Currency is the financial market’s master, but can cryptocurrencies even aspire to be good servants?
According to data released in May, mining for Bitcoin alone used 150 terawatt-hours of electricity in one week, which is more than the entire annual energy use of the Netherlands. The European Parliament’s policy is clear: cryptocurrencies are only welcome if they appropriately address the environmental issues, says MEP Eero Heinäluoma.
These days, news items related to cryptocurrencies are ubiquitous. Generally, they centre on one of two perspectives: cryptocurrencies’ wild value fluctuations or a need for regulation. Those who swear by cryptocurrencies predict that the field will revolutionise today’s financial market, while critics warn of risks related to financial stability, money laundering, various hoaxes, investor protection and the environment. Also interesting is the critics’ notion that the people who believe in cryptocurrencies are those who believe others to believe in them.
There are currently around four or five thousand cryptocurrencies in circulation without any proper regulation. The EU must now find a balance between fostering innovation on the one hand, and ensuring investor protection and financial stability on the other. As the chief negotiator of my S&D Group, I am currently seeking such a balance in the ongoing Markets in Crypto-Assets (MiCA) negotiations.

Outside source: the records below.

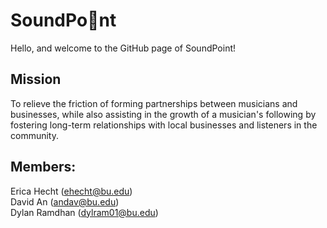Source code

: # SoundPo📍nt

Hello, and welcome to the GitHub page of SoundPoint!

## Mission
To relieve the friction of forming partnerships between musicians and businesses, while also assisting in the growth of a musician's following by fostering long-term relationships with local businesses and listeners in the community.

## Members:
Erica Hecht (ehecht@bu.edu) <br>
David An (andav@bu.edu) <br>
Dylan Ramdhan (dylram01@bu.edu)
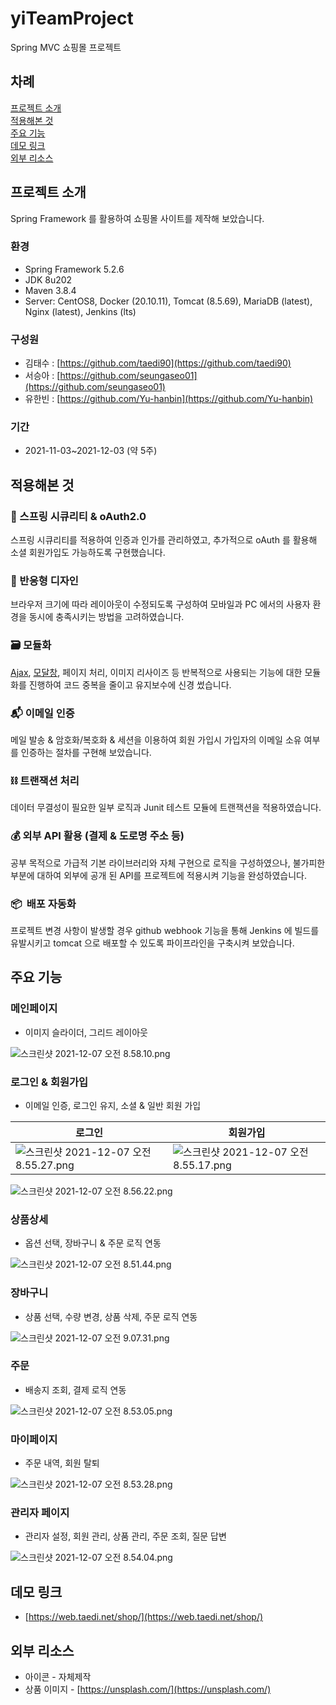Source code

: # yiTeamProject
Spring MVC 쇼핑몰 프로젝트

## 차례

[프로젝트 소개](#프로젝트-소개)  
[적용해본 것](#적용해본-것)  
[주요 기능](#주요-기능)  
[데모 링크](#데모-링크)  
[외부 리소스](#외부-리소스)

## 프로젝트 소개

Spring Framework 를 활용하여 쇼핑몰 사이트를 제작해 보았습니다.

### 환경

- Spring Framework 5.2.6
- JDK 8u202
- Maven 3.8.4
- Server: CentOS8, Docker (20.10.11), Tomcat (8.5.69), MariaDB (latest), Nginx (latest), Jenkins (lts)

### 구성원

- 김태수 : [https://github.com/taedi90](https://github.com/taedi90)
- 서승아 : [https://github.com/seungaseo01](https://github.com/seungaseo01)
- 유한빈 : [https://github.com/Yu-hanbin](https://github.com/Yu-hanbin)

### 기간

- 2021-11-03~2021-12-03 (약 5주)

## 적용해본 것

### 🔐 스프링 시큐리티 & oAuth2.0

스프링 시큐리티를 적용하여 인증과 인가를 관리하였고, 추가적으로 oAuth 를 활용해 소셜 회원가입도 가능하도록 구현했습니다.

### 🧲 반응형 디자인

브라우저 크기에 따라 레이아웃이 수정되도록 구성하여 모바일과 PC 에서의 사용자 환경을 동시에 충족시키는 방법을 고려하였습니다.

### 🗃 모듈화

[Ajax](https://log.taedi.net/vanillajs-ajax-module/), [모달창](https://log.taedi.net/vanillajs-modal-window/), 페이지 처리, 이미지 리사이즈 등 반복적으로 사용되는 기능에 대한 모듈화를 진행하여 코드 중복을 줄이고 유지보수에 신경 썼습니다.

### 📬 이메일 인증

메일 발송 & 암호화/복호화 & 세션을 이용하여 회원 가입시 가입자의 이메일 소유 여부를 인증하는 절차를 구현해 보았습니다.

### ⛓ 트랜잭션 처리

데이터 무결성이 필요한 일부 로직과 Junit 테스트 모듈에 트랜잭션을 적용하였습니다.

### 💰 외부 API 활용 (결제 & 도로명 주소 등)

공부 목적으로 가급적 기본 라이브러리와 자체 구현으로 로직을 구성하였으나, 불가피한 부분에 대하여 외부에 공개 된 API를 프로젝트에 적용시켜 기능을 완성하였습니다.



### 📦  배포 자동화

프로젝트 변경 사항이 발생할 경우 github webhook 기능을 통해 Jenkins 에 빌드를 유발시키고 tomcat 으로 배포할 수 있도록 파이프라인을 구축시켜 보았습니다.

## 주요 기능

### 메인페이지

- 이미지 슬라이더, 그리드 레이아웃

![스크린샷 2021-12-07 오전 8.58.10.png](images/pic-0007.png)

### 로그인 & 회원가입

- 이메일 인증, 로그인 유지, 소셜 & 일반 회원 가입

로그인|회원가입
|---|---|
![스크린샷 2021-12-07 오전 8.55.27.png](images/pic-0009.png)|![스크린샷 2021-12-07 오전 8.55.17.png](images/pic-0001.png)

![스크린샷 2021-12-07 오전 8.56.22.png](images/pic-0003.png)

### 상품상세

- 옵션 선택, 장바구니 &  주문 로직 연동

![스크린샷 2021-12-07 오전 8.51.44.png](images/pic-0008.png)

### 장바구니

- 상품 선택, 수량 변경, 상품 삭제, 주문 로직 연동

![스크린샷 2021-12-07 오전 9.07.31.png](images/pic-0004.png)

### 주문

- 배송지 조회, 결제 로직 연동

![스크린샷 2021-12-07 오전 8.53.05.png](images/pic-0005.png)

### 마이페이지

- 주문 내역, 회원 탈퇴

![스크린샷 2021-12-07 오전 8.53.28.png](images/pic-0002.png)

### 관리자 페이지

- 관리자 설정, 회원 관리, 상품 관리, 주문 조회, 질문 답변

![스크린샷 2021-12-07 오전 8.54.04.png](images/pic-0006.png)

## 데모 링크

- [https://web.taedi.net/shop/](https://web.taedi.net/shop/)

## 외부 리소스

- 아이콘 - 자체제작
- 상품 이미지 - [https://unsplash.com/](https://unsplash.com/)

Blockchain technology indisputably has innovative appeal. It has the potential to make the financial sector more efficient and user-friendly, for example with regard to cross-border payments. On the other hand, experiences gained thus far demand caution. The crucial question is to what extent the greater public would benefit from reforms to the current financial system.
Naturally, the traditional financial system is not perfect. Our system has many deficiencies, for instance, in its vulnerability to money laundering. At the same time, a system that presents itself as an alternative to tradition must ensure that the role of brokers is adequately fulfilled. Otherwise, there is a risk of increasing regulatory blind spots, which benefit the few and cause costs for the many.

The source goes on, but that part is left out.